THANKS GUYS FOR THE GREAT HELP ON CANVASS. The pre-treatment worked great. Now I have another question, Im printing on tumbled marble and stone tile
I use the pre-treatment and the print looks fine, then I use 2 coats of post treatment and still looks great. The only problem they are still scratching and are not water resistant. Any Ideas


----------



## the funk (Aug 8, 2007)

jppurdon said:


> THANKS GUYS FOR THE GREAT HELP ON CANVASS. The pre-treatment worked great. Now I have another question, Im printing on tumbled marble and stone tile
> I use the pre-treatment and the print looks fine, then I use 2 coats of post treatment and still looks great. The only problem they are still scratching and are not water resistant. Any Ideas


Im having the same problems with my tiles. 
It has to be the posttreatment because the ink doesnt "sink in."
Im going to try some autobody clearcoat because of its apparent properties. I may also consider something from an art store that may require being kilnd.
Did you ever try not pretreating a nonglazed tile? It would still have to be printed with a low ink output I would imagine.
Thats on my to do list as well!!!


----------



## the funk (Aug 8, 2007)

Can you explain stone tile? Its not ceramic, right?


----------



## jppurdon (Jul 4, 2007)

Hey the funk,
I've even tried what the guy at Lowes says they use for protection of the tiles fron anything that still didn't work. I'm currently letting the stone cure longer between post treatment, on the second day with the second coat. I'll let you know?


----------



## howrdstern (May 7, 2007)

Aksarben Sign & Graphic Supplies - Your online resource for Superfrog Frog Juice.

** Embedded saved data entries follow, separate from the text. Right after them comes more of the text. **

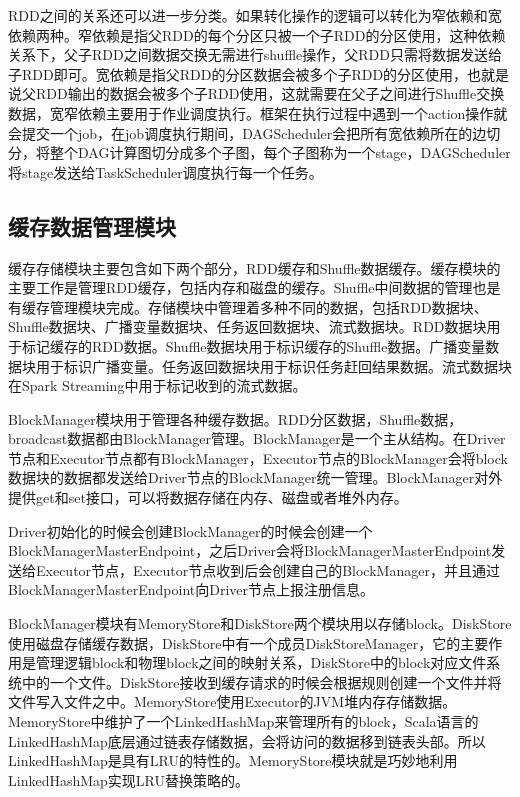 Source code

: RDD之间的关系还可以进一步分类。如果转化操作的逻辑可以转化为窄依赖和宽依赖两种。窄依赖是指父RDD的每个分区只被一个子RDD的分区使用，这种依赖关系下，父子RDD之间数据交换无需进行shuffle操作，父RDD只需将数据发送给子RDD即可。宽依赖是指父RDD的分区数据会被多个子RDD的分区使用，也就是说父RDD输出的数据会被多个子RDD使用，这就需要在父子之间进行Shuffle交换数据，宽窄依赖主要用于作业调度执行。框架在执行过程中遇到一个action操作就会提交一个job，在job调度执行期间，DAGScheduler会把所有宽依赖所在的边切分，将整个DAG计算图切分成多个子图，每个子图称为一个stage，DAGScheduler将stage发送给TaskScheduler调度执行每一个任务。





\subsection{缓存数据管理模块}

缓存存储模块主要包含如下两个部分，RDD缓存和Shuffle数据缓存。缓存模块的主要工作是管理RDD缓存，包括内存和磁盘的缓存。Shuffle中间数据的管理也是有缓存管理模块完成。存储模块中管理着多种不同的数据，包括RDD数据块、Shuffle数据块、广播变量数据块、任务返回数据块、流式数据块。RDD数据块用于标记缓存的RDD数据。Shuffle数据块用于标识缓存的Shuffle数据。广播变量数据块用于标识广播变量。任务返回数据块用于标识任务赶回结果数据。流式数据块在Spark Streaming中用于标记收到的流式数据。

BlockManager模块用于管理各种缓存数据。RDD分区数据，Shuffle数据，broadcast数据都由BlockManager管理。BlockManager是一个主从结构。在Driver节点和Executor节点都有BlockManager，Executor节点的BlockManager会将block数据块的数据都发送给Driver节点的BlockManager统一管理。BlockManager对外提供get和set接口，可以将数据存储在内存、磁盘或者堆外内存。

Driver初始化的时候会创建BlockManager的时候会创建一个BlockManagerMasterEndpoint，之后Driver会将BlockManagerMasterEndpoint发送给Executor节点，Executor节点收到后会创建自己的BlockManager，并且通过BlockManagerMasterEndpoint向Driver节点上报注册信息。


BlockManager模块有MemoryStore和DiskStore两个模块用以存储block。DiskStore使用磁盘存储缓存数据，DiskStore中有一个成员DiskStoreManager，它的主要作用是管理逻辑block和物理block之间的映射关系，DiskStore中的block对应文件系统中的一个文件。DiskStore接收到缓存请求的时候会根据规则创建一个文件并将文件写入文件之中。MemoryStore使用Executor的JVM堆内存存储数据。MemoryStore中维护了一个LinkedHashMap来管理所有的block，Scala语言的LinkedHashMap底层通过链表存储数据，会将访问的数据移到链表头部。所以LinkedHashMap是具有LRU的特性的。MemoryStore模块就是巧妙地利用LinkedHashMap实现LRU替换策略的。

sign supply stores carry this


the clear coat is the 7000


----------



## the funk (Aug 8, 2007)

Im looking for scrub brush with hardcore chemical cleaner resistant. Can anyone say that for frog juice or anything else clearcoat wise? The clearcoat from Krylon in a can made the water bead up great but as soon as pressure was applied, there went my image.
Thanks for that frog juice link. They claim that its ready after 30 min but it takes 30 days to become fully hardened. Does that mean its hard enough for a scrub brush?


----------



## howrdstern (May 7, 2007)

i'm not sure because i have not used frog juice- but i know a lot of outdoor signs are UV/ weather protected with the clear coat. perhaps call them and ask


----------